We created these three-dimensional (3D) models with a technique called Structure from Motion (SfM). SfM builds 3D models using two-dimensional photos and their orientation relative to each other. We photographed each fossil from multiple angles to capture all of their different surfaces, then stitched the photos together using algorithm-driven computer software. Hadrosaurs, also known as duck-billed dinosaurs for their flat snouts, were large herbivores that roamed Denali in herds that included family groups. This behavior is captured at one fossil site in the park that shows thousands of juvenile- to adult-sized hadrosaur tracks walking across a sports-field-sized surface. Isolated tracks are also found throughout the Cantwell Formation. Some are even covered in plant fossils.
Rare, four-toed tracks of therizinosaurs found in the park are the northernmost known occurrence of this type of dinosaur. These odd, feather-covered, sickle-clawed, pot-bellied dinosaurs are theropods, most of which are bipedal meat eaters. However, therizinosaurs are believed to have been herbivorous based on tooth, jaw, and abdominal characteristics.
The top predators in ancient Denali were all theropods. Several different types of these bipedal carnivores left their tracks in the Cantwell sediments. The first dinosaur track ever found in Denali was spotted in 2005 and is a type of small unidentified theropod.

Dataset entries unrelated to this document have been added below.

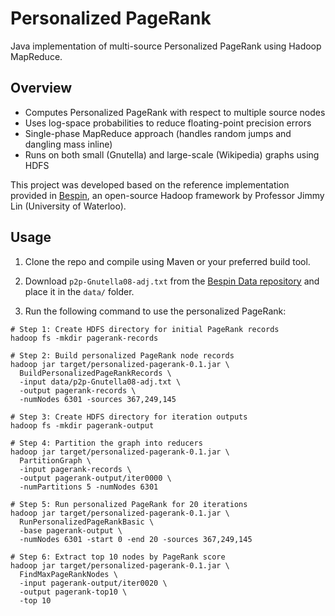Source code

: # Personalized PageRank

Java implementation of multi-source Personalized PageRank using Hadoop MapReduce.

## Overview

- Computes Personalized PageRank with respect to multiple source nodes
- Uses log-space probabilities to reduce floating-point precision errors
- Single-phase MapReduce approach (handles random jumps and dangling mass inline)
- Runs on both small (Gnutella) and large-scale (Wikipedia) graphs using HDFS

This project was developed based on the reference implementation provided in [Bespin](https://github.com/lintool/bespin), an open-source Hadoop framework by Professor Jimmy Lin (University of Waterloo).


## Usage

1. Clone the repo and compile using Maven or your preferred build tool.

2. Download `p2p-Gnutella08-adj.txt` from the [Bespin Data repository](https://github.com/lintool/bespin-data) and place it in the `data/` folder.

3. Run the following command to use the personalized PageRank:
```
# Step 1: Create HDFS directory for initial PageRank records
hadoop fs -mkdir pagerank-records

# Step 2: Build personalized PageRank node records
hadoop jar target/personalized-pagerank-0.1.jar \
  BuildPersonalizedPageRankRecords \
  -input data/p2p-Gnutella08-adj.txt \
  -output pagerank-records \
  -numNodes 6301 -sources 367,249,145

# Step 3: Create HDFS directory for iteration outputs
hadoop fs -mkdir pagerank-output

# Step 4: Partition the graph into reducers
hadoop jar target/personalized-pagerank-0.1.jar \
  PartitionGraph \
  -input pagerank-records \
  -output pagerank-output/iter0000 \
  -numPartitions 5 -numNodes 6301

# Step 5: Run personalized PageRank for 20 iterations
hadoop jar target/personalized-pagerank-0.1.jar \
  RunPersonalizedPageRankBasic \
  -base pagerank-output \
  -numNodes 6301 -start 0 -end 20 -sources 367,249,145

# Step 6: Extract top 10 nodes by PageRank score
hadoop jar target/personalized-pagerank-0.1.jar \
  FindMaxPageRankNodes \
  -input pagerank-output/iter0020 \
  -output pagerank-top10 \
  -top 10

```
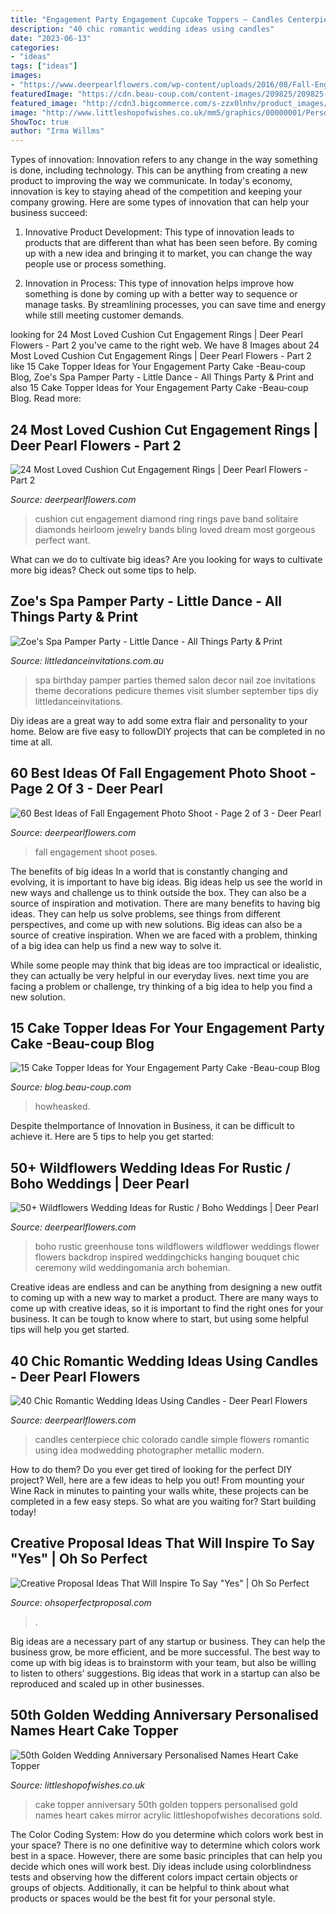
 ```yaml
---
title: "Engagement Party Engagement Cupcake Toppers ~ Candles Centerpiece Chic Colorado Candle Simple Flowers Romantic Using Idea Modwedding Photographer Metallic Modern"
description: "40 chic romantic wedding ideas using candles"
date: "2023-06-13"
categories:
- "ideas"
tags: ["ideas"]
images:
- "https://www.deerpearlflowers.com/wp-content/uploads/2016/08/Fall-Engagement-Photo-Shoot-and-Poses-Ideas-24.jpg"
featuredImage: "https://cdn.beau-coup.com/content-images/209825/209825-0.jpg"
featured_image: "http://cdn3.bigcommerce.com/s-zzx0lnhv/product_images/uploaded_images/b7e06409-2eff-4090-a9ae-ddf19e80a18b.jpg"
image: "http://www.littleshopofwishes.co.uk/mm5/graphics/00000001/Personalised-Heart-Names-Golden-50-Cake-Topper.jpg"
ShowToc: true
author: "Irma Willms"
---
```



Types of innovation:
Innovation refers to any change in the way something is done, including technology. This can be anything from creating a new product to improving the way we communicate. In today's economy, innovation is key to staying ahead of the competition and keeping your company growing. Here are some types of innovation that can help your business succeed:
1. Innovative Product Development: This type of innovation leads to products that are different than what has been seen before. By coming up with a new idea and bringing it to market, you can change the way people use or process something.

2. Innovation in Process: This type of innovation helps improve how something is done by coming up with a better way to sequence or manage tasks. By streamlining processes, you can save time and energy while still meeting customer demands.


	

		
looking for 24 Most Loved Cushion Cut Engagement Rings | Deer Pearl Flowers - Part 2 you've came to the right web. We have 8 Images about 24 Most Loved Cushion Cut Engagement Rings | Deer Pearl Flowers - Part 2 like 15 Cake Topper Ideas for Your Engagement Party Cake -Beau-coup Blog, Zoe&#039;s Spa Pamper Party - Little Dance - All Things Party &amp; Print and also 15 Cake Topper Ideas for Your Engagement Party Cake -Beau-coup Blog. Read more:
		
    
## 24 Most Loved Cushion Cut Engagement Rings | Deer Pearl Flowers - Part 2

<img loading=lazy src="https://www.deerpearlflowers.com/wp-content/uploads/2015/05/cushion-cut-diamond-engagement-rings.jpg" onerror="this.onerror=null;this.src='https://tse4.mm.bing.net/th?id=OIP.E72xEALVjHUZVWIc7Wsb3gHaJv&amp;pid=15.1';" alt="24 Most Loved Cushion Cut Engagement Rings | Deer Pearl Flowers - Part 2">

_Source: deerpearlflowers.com_

>cushion cut engagement diamond ring rings pave band solitaire diamonds heirloom jewelry bands bling loved dream most gorgeous perfect want. 

	

What can we do to cultivate big ideas?
Are you looking for ways to cultivate more big ideas? Check out some tips to help.

    
## Zoe&#039;s Spa Pamper Party - Little Dance - All Things Party &amp; Print

<img loading=lazy src="http://cdn3.bigcommerce.com/s-zzx0lnhv/product_images/uploaded_images/b7e06409-2eff-4090-a9ae-ddf19e80a18b.jpg" onerror="this.onerror=null;this.src='https://tse3.mm.bing.net/th?id=OIP.cF3oh0RCpVmfNpn_cNrGYwAAAA&amp;pid=15.1';" alt="Zoe&#039;s Spa Pamper Party - Little Dance - All Things Party &amp; Print">

_Source: littledanceinvitations.com.au_

>spa birthday pamper parties themed salon decor nail zoe invitations theme decorations pedicure themes visit slumber september tips diy littledanceinvitations. 

	

Diy ideas are a great way to add some extra flair and personality to your home. Below are five easy to followDIY projects that can be completed in no time at all.

    
## 60 Best Ideas Of Fall Engagement Photo Shoot - Page 2 Of 3 - Deer Pearl

<img loading=lazy src="https://www.deerpearlflowers.com/wp-content/uploads/2016/08/Fall-Engagement-Photo-Shoot-and-Poses-Ideas-24.jpg" onerror="this.onerror=null;this.src='https://tse1.mm.bing.net/th?id=OIP.gnfwhe9BpWKWRT7AzuUltQHaLH&amp;pid=15.1';" alt="60 Best Ideas of Fall Engagement Photo Shoot - Page 2 of 3 - Deer Pearl">

_Source: deerpearlflowers.com_

>fall engagement shoot poses. 

	

The benefits of big ideas
In a world that is constantly changing and evolving, it is important to have big ideas. Big ideas help us see the world in new ways and challenge us to think outside the box. They can also be a source of inspiration and motivation.
There are many benefits to having big ideas. They can help us solve problems, see things from different perspectives, and come up with new solutions. Big ideas can also be a source of creative inspiration. When we are faced with a problem, thinking of a big idea can help us find a new way to solve it.

While some people may think that big ideas are too impractical or idealistic, they can actually be very helpful in our everyday lives. next time you are facing a problem or challenge, try thinking of a big idea to help you find a new solution.

    
## 15 Cake Topper Ideas For Your Engagement Party Cake -Beau-coup Blog

<img loading=lazy src="https://cdn.beau-coup.com/content-images/209825/209825-0.jpg" onerror="this.onerror=null;this.src='https://tse2.mm.bing.net/th?id=OIP.afevmte8c5zYX7x0N-hMJgHaLH&amp;pid=15.1';" alt="15 Cake Topper Ideas for Your Engagement Party Cake -Beau-coup Blog">

_Source: blog.beau-coup.com_

>howheasked. 

	

Despite theImportance of Innovation in Business, it can be difficult to achieve it. Here are 5 tips to help you get started: 

    
## 50+ Wildflowers Wedding Ideas For Rustic / Boho Weddings | Deer Pearl

<img loading=lazy src="https://www.deerpearlflowers.com/wp-content/uploads/2015/05/flower-wedding-backdrop-and-wildflowers-boho-wedding-bouquet.jpg" onerror="this.onerror=null;this.src='https://tse3.mm.bing.net/th?id=OIP.3q8YaHucbmb7vM58xhSoeQHaP2&amp;pid=15.1';" alt="50+ Wildflowers Wedding Ideas for Rustic / Boho Weddings | Deer Pearl">

_Source: deerpearlflowers.com_

>boho rustic greenhouse tons wildflowers wildflower weddings flower flowers backdrop inspired weddingchicks hanging bouquet chic ceremony wild weddingomania arch bohemian. 

	

Creative ideas are endless and can be anything from designing a new outfit to coming up with a new way to market a product. There are many ways to come up with creative ideas, so it is important to find the right ones for your business. It can be tough to know where to start, but using some helpful tips will help you get started.

    
## 40 Chic Romantic Wedding Ideas Using Candles - Deer Pearl Flowers

<img loading=lazy src="https://www.deerpearlflowers.com/wp-content/uploads/2016/05/chic-simple-roses-candle-wedding-centerpiece-idea.jpg" onerror="this.onerror=null;this.src='https://tse4.mm.bing.net/th?id=OIP.nEWFaQwydrtCnxGcYEsQjgHaLG&amp;pid=15.1';" alt="40 Chic Romantic Wedding Ideas Using Candles - Deer Pearl Flowers">

_Source: deerpearlflowers.com_

>candles centerpiece chic colorado candle simple flowers romantic using idea modwedding photographer metallic modern. 

	

How to do them?
Do you ever get tired of looking for the perfect DIY project? Well, here are a few ideas to help you out! From mounting your Wine Rack in minutes to painting your walls white, these projects can be completed in a few easy steps. So what are you waiting for? Start building today!

    
## Creative Proposal Ideas That Will Inspire To Say &quot;Yes&quot; | Oh So Perfect

<img loading=lazy src="http://ohsoperfectproposal.com/wp-content/uploads/2017/10/creative-proposal-ideas-cupcake-taste-surprise-lynxplanner-via-instagram.jpg" onerror="this.onerror=null;this.src='https://tse1.mm.bing.net/th?id=OIP.EDe5Brm2adIiryuoW0OZbQHaLG&amp;pid=15.1';" alt="Creative Proposal Ideas That Will Inspire To Say &quot;Yes&quot; | Oh So Perfect">

_Source: ohsoperfectproposal.com_

>. 

	

Big ideas are a necessary part of any startup or business. They can help the business grow, be more efficient, and be more successful. The best way to come up with big ideas is to brainstorm with your team, but also be willing to listen to others’ suggestions. Big ideas that work in a startup can also be reproduced and scaled up in other businesses.

    
## 50th Golden Wedding Anniversary Personalised Names Heart Cake Topper

<img loading=lazy src="http://www.littleshopofwishes.co.uk/mm5/graphics/00000001/Personalised-Heart-Names-Golden-50-Cake-Topper.jpg" onerror="this.onerror=null;this.src='https://tse4.mm.bing.net/th?id=OIP.J5LgjGzitP8r7922ZspvnAHaHa&amp;pid=15.1';" alt="50th Golden Wedding Anniversary Personalised Names Heart Cake Topper">

_Source: littleshopofwishes.co.uk_

>cake topper anniversary 50th golden toppers personalised gold names heart cakes mirror acrylic littleshopofwishes decorations sold. 

	

The Color Coding System: How do you determine which colors work best in your space?
There is no one definitive way to determine which colors work best in a space. However, there are some basic principles that can help you decide which ones will work best. Diy ideas include using colorblindness tests and observing how the different colors impact certain objects or groups of objects. Additionally, it can be helpful to think about what products or spaces would be the best fit for your personal style.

The Cantwell Formation preserves one of the most diverse assemblage of bird tracks in the world, suggesting that many different species of birds made Denali their home during the Cretaceous. Tracks from sparrow- to heron-sized birds have been found, sometimes with feeding traces where birds poked their beaks into the mud.

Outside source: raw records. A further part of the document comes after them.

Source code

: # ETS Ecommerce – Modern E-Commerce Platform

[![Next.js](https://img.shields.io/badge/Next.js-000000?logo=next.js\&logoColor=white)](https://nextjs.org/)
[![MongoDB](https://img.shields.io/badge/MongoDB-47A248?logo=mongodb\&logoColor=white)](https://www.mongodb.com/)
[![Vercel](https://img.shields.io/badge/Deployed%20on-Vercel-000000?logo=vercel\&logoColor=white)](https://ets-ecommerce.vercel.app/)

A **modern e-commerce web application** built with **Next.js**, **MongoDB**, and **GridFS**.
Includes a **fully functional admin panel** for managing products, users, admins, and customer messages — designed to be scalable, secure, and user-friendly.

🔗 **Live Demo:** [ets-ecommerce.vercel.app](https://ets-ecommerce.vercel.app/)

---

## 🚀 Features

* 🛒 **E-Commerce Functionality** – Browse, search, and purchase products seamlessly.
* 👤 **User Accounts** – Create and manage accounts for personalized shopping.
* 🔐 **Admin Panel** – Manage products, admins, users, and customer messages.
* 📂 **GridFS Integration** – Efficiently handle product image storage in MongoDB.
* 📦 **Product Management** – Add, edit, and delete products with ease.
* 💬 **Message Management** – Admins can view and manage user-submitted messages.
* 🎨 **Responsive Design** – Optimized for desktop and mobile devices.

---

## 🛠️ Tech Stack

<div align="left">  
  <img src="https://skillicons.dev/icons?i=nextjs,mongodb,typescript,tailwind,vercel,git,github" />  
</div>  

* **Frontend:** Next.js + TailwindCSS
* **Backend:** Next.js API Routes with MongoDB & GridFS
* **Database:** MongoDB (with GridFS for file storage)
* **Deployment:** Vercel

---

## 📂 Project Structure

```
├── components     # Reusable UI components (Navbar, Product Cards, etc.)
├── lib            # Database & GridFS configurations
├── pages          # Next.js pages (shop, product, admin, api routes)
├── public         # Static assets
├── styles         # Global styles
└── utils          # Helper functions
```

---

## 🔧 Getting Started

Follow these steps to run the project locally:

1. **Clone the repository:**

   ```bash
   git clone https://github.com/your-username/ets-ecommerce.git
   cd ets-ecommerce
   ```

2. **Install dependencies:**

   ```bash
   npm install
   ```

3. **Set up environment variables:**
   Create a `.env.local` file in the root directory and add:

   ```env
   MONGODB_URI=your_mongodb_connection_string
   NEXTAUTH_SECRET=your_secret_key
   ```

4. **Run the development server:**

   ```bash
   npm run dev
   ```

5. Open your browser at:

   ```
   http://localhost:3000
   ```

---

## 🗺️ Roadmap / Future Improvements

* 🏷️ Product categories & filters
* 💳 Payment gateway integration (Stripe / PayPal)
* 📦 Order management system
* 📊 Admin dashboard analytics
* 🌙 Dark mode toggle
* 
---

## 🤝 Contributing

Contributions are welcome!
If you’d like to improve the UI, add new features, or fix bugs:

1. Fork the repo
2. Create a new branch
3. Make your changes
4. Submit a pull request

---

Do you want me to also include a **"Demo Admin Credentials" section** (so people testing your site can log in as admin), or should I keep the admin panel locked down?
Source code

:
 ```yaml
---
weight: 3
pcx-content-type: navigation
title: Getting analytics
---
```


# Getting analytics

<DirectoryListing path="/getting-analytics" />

Equisetum, commonly called horsetail, is a common fossil plant in the Cantwell Formation. Equisetum still thrives in Denali today, and is considered to be a ‘living fossil’. It is the only remaining genus in the entire class Equisetopsida, which has survived in marshy areas for 400 million years.

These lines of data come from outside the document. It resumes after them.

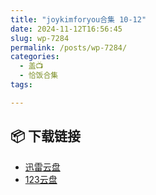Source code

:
 ```yaml
---
title: "joykimforyou合集 10-12"
date: 2024-11-12T16:56:45
slug: wp-7284
permalink: /posts/wp-7284/
categories:
  - 盖📺
  - 恰饭合集
tags:

---
```




## 📦 下载链接
- [迅雷云盘](https://blziyuan21.com/pay-download/7284?key=5e67d7bfb8&down_id=0)
- [123云盘](https://blziyuan21.com/pay-download/7284?key=5e67d7bfb8&down_id=1)

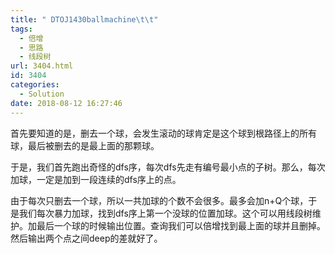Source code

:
 ```yaml
---
title: " DTOJ1430ballmachine\t\t"
tags:
  - 倍增
  - 思路
  - 线段树
url: 3404.html
id: 3404
categories:
  - Solution
date: 2018-08-12 16:27:46
---
```


首先要知道的是，删去一个球，会发生滚动的球肯定是这个球到根路径上的所有球，最后被删去的是最上面的那颗球。

于是，我们首先跑出奇怪的dfs序，每次dfs先走有编号最小点的子树。那么，每次加球，一定是加到一段连续的dfs序上的点。

由于每次只删去一个球，所以一共加球的个数不会很多。最多会加n+Q个球，于是我们每次暴力加球，找到dfs序上第一个没球的位置加球。这个可以用线段树维护。加最后一个球的时候输出位置。查询我们可以倍增找到最上面的球并且删掉。然后输出两个点之间deep的差就好了。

The fossil plants found in the Cantwell Formation are the remains of an ancient forest that used to live in Denali National Park. Metasequoia trees, a type of redwood, towered above the lush green ferns, shrubs, ginkgoes, and cycads of the forest understory, and were used as a ladder to the sun by vines. Leaf fossils from flowering plants can be used to estimate that the ancient climate was like. There is an observed correlation between temperature and precipitation, and leaf characteristics in modern climates that can be applied to fossil leaves.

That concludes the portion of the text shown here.